In reflection of the Mt. Disappointment 50k race last year, sometimes I do still feel a little guilty for leaving my teammates suffering on Edison Rd, as Alexa and I, with our experience in the heat and distance, blew past them with only one thing on our mind – Eric’s new tattoo.  But I am glad everything worked out the way that it did.  It proved my ability to coach a team of ultrarunners, it showed that I was a worthy opponent to my own coach, at least in an event like this, and it certainly built my confidence as I went on to tackle some other big goals.  That confidence is something I needed to carry me through some recent failure and help me get right back up.

“But if I had stayed with Eric last year, even if I sacrificed my own race to help him, you know he would have snaked me at the end!”

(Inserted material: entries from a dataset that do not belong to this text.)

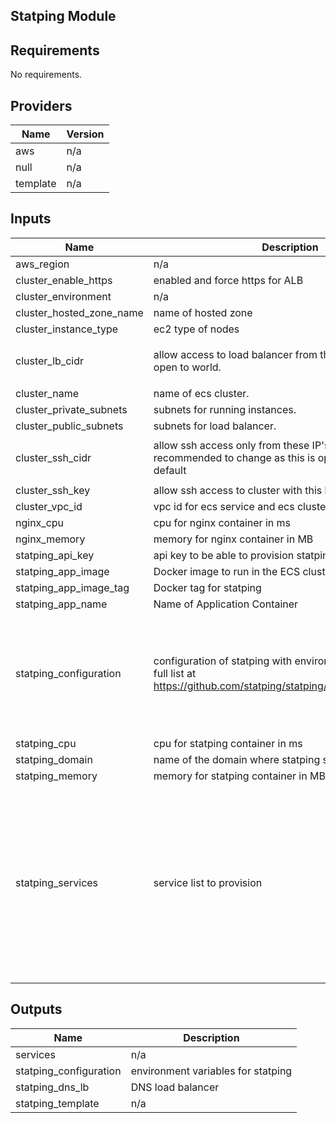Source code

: ## Statping Module
<!-- BEGINNING OF PRE-COMMIT-TERRAFORM DOCS HOOK -->
## Requirements

No requirements.

## Providers

| Name | Version |
|------|---------|
| aws | n/a |
| null | n/a |
| template | n/a |

## Inputs

| Name | Description | Type | Default | Required |
|------|-------------|------|---------|:--------:|
| aws\_region | n/a | `string` | `"eu-central-1"` | no |
| cluster\_enable\_https | enabled and force https for ALB | `bool` | `true` | no |
| cluster\_environment | n/a | `string` | `"test"` | no |
| cluster\_hosted\_zone\_name | name of hosted zone | `string` | `""` | no |
| cluster\_instance\_type | ec2 type of nodes | `string` | `"t2.small"` | no |
| cluster\_lb\_cidr | allow access to load balancer from these IP's. By default open to world. | `list(string)` | <pre>[<br>  "0.0.0.0/0"<br>]</pre> | no |
| cluster\_name | name of ecs cluster. | `string` | n/a | yes |
| cluster\_private\_subnets | subnets for running instances. | `list(string)` | n/a | yes |
| cluster\_public\_subnets | subnets for load balancer. | `list(string)` | n/a | yes |
| cluster\_ssh\_cidr | allow ssh access only from these IP's. Highly recommended to change as this is open to world by default | `list(string)` | <pre>[<br>  "0.0.0.0/0"<br>]</pre> | no |
| cluster\_ssh\_key | allow ssh access to cluster with this key | `string` | `""` | no |
| cluster\_vpc\_id | vpc id for ecs service and ecs cluster | `string` | n/a | yes |
| nginx\_cpu | cpu for nginx container in ms | `number` | `32` | no |
| nginx\_memory | memory for nginx container in MB | `number` | `128` | no |
| statping\_api\_key | api key to be able to provision statping | `string` | `""` | no |
| statping\_app\_image | Docker image to run in the ECS cluster | `string` | `"statping/statping"` | no |
| statping\_app\_image\_tag | Docker tag for statping | `string` | `"v0.90.71"` | no |
| statping\_app\_name | Name of Application Container | `string` | `"statping"` | no |
| statping\_configuration | configuration of statping with environment variable. Get full list at https://github.com/statping/statping/blob/dev/utils/env.go | <pre>list(object({<br>    name  = string<br>    value = string<br>  }))</pre> | <pre>[<br>  {<br>    "name": "DB_CONN",<br>    "value": "sqlite"<br>  },<br>  {<br>    "name": "USE_ASSESTS",<br>    "value": "true"<br>  }<br>]</pre> | no |
| statping\_cpu | cpu for statping container in ms | `number` | `256` | no |
| statping\_domain | name of the domain where statping should be reachable | `string` | `""` | no |
| statping\_memory | memory for statping container in MB | `number` | `256` | no |
| statping\_services | service list to provision | <pre>map(object({<br>    json_data = object({<br>      name            = string<br>      domain          = string<br>      expected        = string<br>      expected_status = number<br>      check_interval  = number<br>      type            = string<br>      method          = string<br>      post_data       = string<br>      port            = number<br>      timeout         = number<br>      order_id        = number<br>    })<br>  }))</pre> | `{}` | no |

## Outputs

| Name | Description |
|------|-------------|
| services | n/a |
| statping\_configuration | environment variables for statping |
| statping\_dns\_lb | DNS load balancer |
| statping\_template | n/a |

<!-- END OF PRE-COMMIT-TERRAFORM DOCS HOOK -->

“Absolutely,’  David Adams responded weakly.  We were walking slowly up Edison Rd ourselves, only a mile from the mile 23 aid station, where Eric had to pull out last year.

“Hey kiddo,”  he said to me in a defeated voice.  “When we get to Shortcut, I think I need to drop.”


My last minute entry into the race this year surprised some of my teammates, but it seemed to be a positive surprise when I showed up decked out in my AB jersey, ready to once again tackle a race that had grown to define me over the past year.   I kept it a secret for a few reasons.  First I didn’t know how my lungs would feel post AC100′s  tragic performance, and I wanted the ability to not run that morning if they were in any way still bothering me, with no one being the wiser.  Second, I didn’t really want anyone from our team trying to race me.  My plan was to go out and sandbag for the first 15 miles, enjoying the experience of being on the trails again, hanging in the back of the pack but to be there as support if any of my team members ran into issues.  It felt like the right thing to do after last year.  If everyone seemed ok, then I would begin to really race on Edison Rd.

As I checked in, I saw Hal, the race director from the Angeles Crest 100.  “Oh look!”  he smiled.  “It’s my Arrogant Bastard!  I bet you didn’t feel so arrogant when you dropped at mile 30, huh?”

“Nope!”  I laughed.  “Next year I plan to show up at the start line with a shirt that says ‘Humble Bastard!”  Hal broke out into a fit of honest laughter.  I’d grown to really like him over the last few months.

We lined up 10 Bastards strong at the start line, with another ultra support Bastard, Rainer to cheer us on, and I began my race with one of my team members, Mark.  I told him I was proud of him for starting slowly and not worrying about the rest of the team.  He stayed with me until we began to approach our first climb, and then he was off.  I ran with my friend Suzy after that for almost the entire first 15, leap frogging her here and there.  She’s a really strong triathlete, sponsored by Hammer, and finished about 15 minutes in front of me the year before.  I knew by keeping her close, I was still on pace to pull off something somewhat legit if I decided to go that direction.  Each aid station I came to someone would ask me if Eric was out there racing me or if he was in front of behind.  That story had become a legend!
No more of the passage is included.